How to set up recurrent upsert job? Any best practice advice

Hi there,

I’m a data scientist from Outside Inc. We just recently started to use Pinecone.
I’ve been reading Pinecone’s GitHub and example code, which provided very clear instructions on how to batch upsert data.

The problem we are trying to solve:

  • After batch upsert historical data, we’d like to schedule a cron job to upsert new data periodically.

One possible way I can think of is

  • first get the latest date (Pinecone metadata)
  • then query our postgres database (Our content catalog) to select data with published date >= pinecone latest date
  • upsert the selected data in batch
  • a better way might be whenever we have ingested a new item into our database, we use celery to upsert the data into Pinecone async.

Curious if anyone has experience on this solution and eager to hear what’re the best practices in terms of handling recurrent upsert jobs.

Thanks everyone in advance!

Best,

Wen

1 Like

The problem we are trying to solve:

  • After batch upsert historical data, we’d like to schedule a cron job to upsert new data periodically.

This doesn’t sound like a problem but an objective. You want to set up a cronjob to do batch upsert.

What is your problem ?

This seems similar to what I am doing at my startup too.

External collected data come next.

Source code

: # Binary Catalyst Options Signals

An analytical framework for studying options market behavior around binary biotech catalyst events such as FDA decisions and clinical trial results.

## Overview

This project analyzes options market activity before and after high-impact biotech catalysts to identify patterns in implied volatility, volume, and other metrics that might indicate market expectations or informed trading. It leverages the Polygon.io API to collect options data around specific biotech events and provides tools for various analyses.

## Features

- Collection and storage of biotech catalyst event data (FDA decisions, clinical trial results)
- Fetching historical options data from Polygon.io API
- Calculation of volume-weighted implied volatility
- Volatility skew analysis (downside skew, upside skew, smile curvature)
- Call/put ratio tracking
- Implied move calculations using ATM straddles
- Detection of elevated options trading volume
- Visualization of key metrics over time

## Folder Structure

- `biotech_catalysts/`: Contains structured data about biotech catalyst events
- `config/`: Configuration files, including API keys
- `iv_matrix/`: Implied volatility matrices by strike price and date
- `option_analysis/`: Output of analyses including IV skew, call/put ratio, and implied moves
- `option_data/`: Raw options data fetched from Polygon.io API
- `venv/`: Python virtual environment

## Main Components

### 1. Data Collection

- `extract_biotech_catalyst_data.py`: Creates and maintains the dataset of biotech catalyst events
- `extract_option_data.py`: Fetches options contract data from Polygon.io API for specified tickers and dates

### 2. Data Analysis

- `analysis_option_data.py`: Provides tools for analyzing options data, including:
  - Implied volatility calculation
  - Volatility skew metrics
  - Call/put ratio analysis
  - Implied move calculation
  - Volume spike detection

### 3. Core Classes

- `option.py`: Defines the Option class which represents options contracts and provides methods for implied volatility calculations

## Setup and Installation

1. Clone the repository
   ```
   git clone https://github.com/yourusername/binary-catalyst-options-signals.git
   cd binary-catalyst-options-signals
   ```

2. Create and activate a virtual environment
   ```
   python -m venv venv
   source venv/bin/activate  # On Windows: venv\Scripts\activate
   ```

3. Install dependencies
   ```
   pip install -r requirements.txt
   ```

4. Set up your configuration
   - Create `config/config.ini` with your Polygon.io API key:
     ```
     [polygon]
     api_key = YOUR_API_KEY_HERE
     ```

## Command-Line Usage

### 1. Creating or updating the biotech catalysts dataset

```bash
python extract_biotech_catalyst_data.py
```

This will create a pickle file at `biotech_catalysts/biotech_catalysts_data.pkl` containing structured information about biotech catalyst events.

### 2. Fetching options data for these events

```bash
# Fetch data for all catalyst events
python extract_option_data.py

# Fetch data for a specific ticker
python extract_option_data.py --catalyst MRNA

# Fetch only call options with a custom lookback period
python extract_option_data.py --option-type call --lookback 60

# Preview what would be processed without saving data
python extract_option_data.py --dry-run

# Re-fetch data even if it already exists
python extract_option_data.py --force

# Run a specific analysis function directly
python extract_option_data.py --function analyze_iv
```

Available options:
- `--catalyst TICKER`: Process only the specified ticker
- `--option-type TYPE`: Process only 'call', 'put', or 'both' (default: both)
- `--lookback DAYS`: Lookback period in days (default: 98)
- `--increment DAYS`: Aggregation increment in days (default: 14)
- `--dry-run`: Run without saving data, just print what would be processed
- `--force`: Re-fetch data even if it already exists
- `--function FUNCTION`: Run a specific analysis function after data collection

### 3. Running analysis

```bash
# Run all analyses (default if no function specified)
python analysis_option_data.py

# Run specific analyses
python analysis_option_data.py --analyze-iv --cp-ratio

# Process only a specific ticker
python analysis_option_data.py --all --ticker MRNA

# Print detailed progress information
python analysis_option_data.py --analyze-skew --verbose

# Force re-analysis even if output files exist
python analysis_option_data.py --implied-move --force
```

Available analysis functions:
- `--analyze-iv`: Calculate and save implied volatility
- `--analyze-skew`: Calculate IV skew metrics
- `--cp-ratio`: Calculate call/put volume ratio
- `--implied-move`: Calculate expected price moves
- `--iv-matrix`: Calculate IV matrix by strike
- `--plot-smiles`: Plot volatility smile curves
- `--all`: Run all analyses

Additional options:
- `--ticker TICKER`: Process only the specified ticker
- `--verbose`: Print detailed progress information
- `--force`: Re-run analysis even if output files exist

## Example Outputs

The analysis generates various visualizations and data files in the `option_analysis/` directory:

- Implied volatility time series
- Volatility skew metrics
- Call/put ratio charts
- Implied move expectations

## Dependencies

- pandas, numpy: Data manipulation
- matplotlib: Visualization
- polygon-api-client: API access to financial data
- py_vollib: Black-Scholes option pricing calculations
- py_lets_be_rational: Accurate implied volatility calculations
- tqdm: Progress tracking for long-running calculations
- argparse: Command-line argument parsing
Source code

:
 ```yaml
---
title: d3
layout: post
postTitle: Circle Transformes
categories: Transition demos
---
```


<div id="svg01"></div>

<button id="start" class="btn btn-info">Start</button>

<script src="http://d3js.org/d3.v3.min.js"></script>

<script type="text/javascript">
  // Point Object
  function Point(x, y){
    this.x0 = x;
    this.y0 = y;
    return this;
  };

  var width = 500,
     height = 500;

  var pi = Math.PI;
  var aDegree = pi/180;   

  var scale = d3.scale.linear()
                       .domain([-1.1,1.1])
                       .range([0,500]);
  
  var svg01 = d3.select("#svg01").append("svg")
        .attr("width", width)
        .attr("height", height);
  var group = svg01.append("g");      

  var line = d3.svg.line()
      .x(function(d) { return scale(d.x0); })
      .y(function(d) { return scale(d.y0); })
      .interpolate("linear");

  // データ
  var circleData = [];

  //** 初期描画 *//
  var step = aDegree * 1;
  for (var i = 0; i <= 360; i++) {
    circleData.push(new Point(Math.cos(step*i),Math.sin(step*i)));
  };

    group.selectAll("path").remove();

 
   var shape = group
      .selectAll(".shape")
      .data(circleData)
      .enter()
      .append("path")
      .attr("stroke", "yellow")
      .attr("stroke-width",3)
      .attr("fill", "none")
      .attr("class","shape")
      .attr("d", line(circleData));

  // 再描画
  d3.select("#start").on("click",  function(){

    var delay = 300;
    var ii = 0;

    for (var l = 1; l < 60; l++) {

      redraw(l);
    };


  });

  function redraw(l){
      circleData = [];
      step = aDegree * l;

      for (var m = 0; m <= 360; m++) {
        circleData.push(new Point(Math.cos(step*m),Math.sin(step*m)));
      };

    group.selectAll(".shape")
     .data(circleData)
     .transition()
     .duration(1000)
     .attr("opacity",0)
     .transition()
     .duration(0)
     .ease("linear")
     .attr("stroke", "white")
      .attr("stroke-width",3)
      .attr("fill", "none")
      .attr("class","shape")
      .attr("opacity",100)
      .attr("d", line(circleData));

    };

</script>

Currently we maintain a status column for every data point in the db and update it (bulk-update) as we index the data in pinecone. A simple filter on this column and datetime column is then required for every subsequent cron job. Having a status column also lets you create metrics for failures, amount of data pending to be indexed etc.

Hopefully this helps !

Hi @Wen,

I think @apinard’s suggestion of using a cron job to upsert new data periodically is the simplest way to go. But I’d like to know more about your setup, including your current architecture; there might be another option that’ll suit your needs better (for instance, you mentioned celery; queue systems like that can be great if you’re getting lots of data streamed in constantly, less so if the data itself is coming in batches).

I’ll email you offline to find a time that works for you.

Cory